No me gustan las banderas, ni los himnos, ni los desfiles… Me cuesta distinguir cuál es mi verdadera patria (más allá de la infancia y los amigos, quiero decir). Me duele lo que ocurre en casa de mis vecinos y lo que sucede en una apartada aldea de Nigeria (sólo que me es más fácil tratar de comprender lo que le sucede al vecino y también me resulta más sencillo tratar de ayudarle).

Estoy con mi amiga Belmont cuando me escribe, desde el horror y el dolor de la masacre en Paris, y me asegura que se siente «impotente ante tanta maldad. El único consuelo y la única forma de cambiar el mundo es amando a los que nos rodean. Es la única revolución eficaz«.

Sí, es la única revolución posible, la única que funciona a escala humana, la única que podemos gobernar por nosotros mismos. No me gustan las soflamas de los salvapatrias, empeñados casi siempre en juzgar y condenar (entender, y perdonar, es mucho más difícil y no está al alcance de los estúpidos).

Ya está bien de mítines y de arengas de falsete. Por las redes, con nombre y apellidos (quiero decir: gente que conozco en el mundo real, fuera de este universo electrónico), se pasean individuos que van por el mundo (el real, insisto) repartiendo estopa, con cara de ñu desde que se levantan, amargándole la existencia a sus semejantes, destilando veneno, conspirando, amenazando, robando, engañando, gritando… Gente que sólo mira su propio ombligo y les importa un pimiento lo que le ocurre al vecino, pero que se vuelven solidarios, pacíficos, empáticos y hasta simpáticos… en las redes sociales, y en especial cuando estas se ven sobresaltadas por algún acontecimiento trágico. Los más refinados de esta especie, tóxica y muy peligrosa, son capaces de disfrazar su verdadera condición en el mundo real señalándose con entusiasmo en los escenarios políticamente correctos (siempre y cuando tengan público que pueda disfrutar de su bondad y compromiso). Algunos son así por pura maldad y otros sencillamente porque son estúpidos (lo segundo es mucho más frecuente).

La única revolución posible es la revolución de lo próximo, de lo cercano. Menos mítines, arengas y soflamas, menos teatro, y más sonreírle al vecino, llegar al trabajo silbando, pedir perdón, decir buenos días, abrazar, ceder el paso, no tocar el claxon, echarle una mano al amigo, dar las gracias, preguntar al que está triste, no exigir, no suponer, brindar con la gente a la que quieres y decirle que la quieres, regalar música o vino sin motivo, etc… etc… etc…

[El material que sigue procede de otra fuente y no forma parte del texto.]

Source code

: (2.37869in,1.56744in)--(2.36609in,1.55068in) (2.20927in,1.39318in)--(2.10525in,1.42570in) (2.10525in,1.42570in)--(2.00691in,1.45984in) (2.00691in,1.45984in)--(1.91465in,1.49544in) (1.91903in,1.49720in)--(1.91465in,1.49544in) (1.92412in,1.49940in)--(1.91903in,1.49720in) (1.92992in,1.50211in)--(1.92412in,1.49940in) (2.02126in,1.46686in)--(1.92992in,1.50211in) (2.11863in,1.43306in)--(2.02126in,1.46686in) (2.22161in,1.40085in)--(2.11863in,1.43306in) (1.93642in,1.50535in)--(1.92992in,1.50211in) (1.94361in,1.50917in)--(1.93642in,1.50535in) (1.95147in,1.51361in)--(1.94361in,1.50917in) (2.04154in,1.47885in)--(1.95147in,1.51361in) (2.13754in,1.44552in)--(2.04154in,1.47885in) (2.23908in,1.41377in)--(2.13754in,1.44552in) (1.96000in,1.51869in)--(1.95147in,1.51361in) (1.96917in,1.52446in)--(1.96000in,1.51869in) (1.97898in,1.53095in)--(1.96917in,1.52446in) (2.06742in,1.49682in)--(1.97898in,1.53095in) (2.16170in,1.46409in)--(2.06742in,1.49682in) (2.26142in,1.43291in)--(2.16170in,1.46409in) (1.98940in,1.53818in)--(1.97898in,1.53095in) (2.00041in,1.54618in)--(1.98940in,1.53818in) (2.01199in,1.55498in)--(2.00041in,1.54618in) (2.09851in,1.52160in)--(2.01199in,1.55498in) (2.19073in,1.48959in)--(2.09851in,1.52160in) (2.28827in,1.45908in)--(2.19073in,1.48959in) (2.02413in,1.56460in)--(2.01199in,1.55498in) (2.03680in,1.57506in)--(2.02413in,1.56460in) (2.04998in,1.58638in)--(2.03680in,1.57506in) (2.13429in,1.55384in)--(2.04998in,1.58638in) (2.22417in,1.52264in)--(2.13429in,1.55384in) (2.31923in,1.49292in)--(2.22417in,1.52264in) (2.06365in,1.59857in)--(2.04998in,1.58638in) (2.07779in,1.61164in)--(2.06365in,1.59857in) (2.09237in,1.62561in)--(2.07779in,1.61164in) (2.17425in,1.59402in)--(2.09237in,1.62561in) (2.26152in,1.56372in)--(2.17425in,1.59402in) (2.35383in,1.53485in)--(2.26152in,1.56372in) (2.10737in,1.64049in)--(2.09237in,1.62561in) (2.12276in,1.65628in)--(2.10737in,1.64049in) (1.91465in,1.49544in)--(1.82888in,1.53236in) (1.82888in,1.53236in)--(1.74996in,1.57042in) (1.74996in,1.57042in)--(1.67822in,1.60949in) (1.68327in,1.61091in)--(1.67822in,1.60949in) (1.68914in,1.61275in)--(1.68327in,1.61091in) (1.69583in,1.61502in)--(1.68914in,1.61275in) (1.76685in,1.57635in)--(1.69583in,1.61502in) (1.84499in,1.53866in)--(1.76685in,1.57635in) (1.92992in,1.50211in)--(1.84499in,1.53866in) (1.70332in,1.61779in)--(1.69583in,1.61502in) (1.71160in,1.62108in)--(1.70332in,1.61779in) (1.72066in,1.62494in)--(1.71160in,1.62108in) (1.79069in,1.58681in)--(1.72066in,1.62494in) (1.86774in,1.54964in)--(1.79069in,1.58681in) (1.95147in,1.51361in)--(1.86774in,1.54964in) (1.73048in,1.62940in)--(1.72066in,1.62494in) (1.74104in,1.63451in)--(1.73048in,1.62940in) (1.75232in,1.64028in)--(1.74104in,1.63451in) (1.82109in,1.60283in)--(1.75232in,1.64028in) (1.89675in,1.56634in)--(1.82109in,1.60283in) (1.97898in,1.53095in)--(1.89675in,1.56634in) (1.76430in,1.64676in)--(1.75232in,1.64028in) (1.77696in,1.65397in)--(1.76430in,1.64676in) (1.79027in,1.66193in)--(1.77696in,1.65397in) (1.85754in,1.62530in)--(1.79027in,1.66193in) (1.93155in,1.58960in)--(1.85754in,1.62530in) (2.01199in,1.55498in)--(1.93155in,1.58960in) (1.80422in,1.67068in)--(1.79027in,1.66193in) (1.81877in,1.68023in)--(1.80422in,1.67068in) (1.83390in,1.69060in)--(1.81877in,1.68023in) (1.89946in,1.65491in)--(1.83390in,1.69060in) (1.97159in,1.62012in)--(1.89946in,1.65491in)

Nuestros hermanos están en París, en Nigeria, en Siria, en Afganistán, en Corea del Norte… pero sobre todo están al lado de casa, en el trabajo, en el supermercado del barrio, en el colegio de nuestros hijos, en el bar de la plaza, en nuestro centro de salud, en el metro que nos lleva a la ciudad… Con ellos es más fácil ser un poquito mejores, y esa misma cercanía, paradójicamente, es la que desenmascara a los malos y a los estúpidos.

«La humanidad avanza gracias no solo a los potentes empujones de sus grandes hombres, sino también a los modestos impulsos de cada hombre responsable» (Graham Greene).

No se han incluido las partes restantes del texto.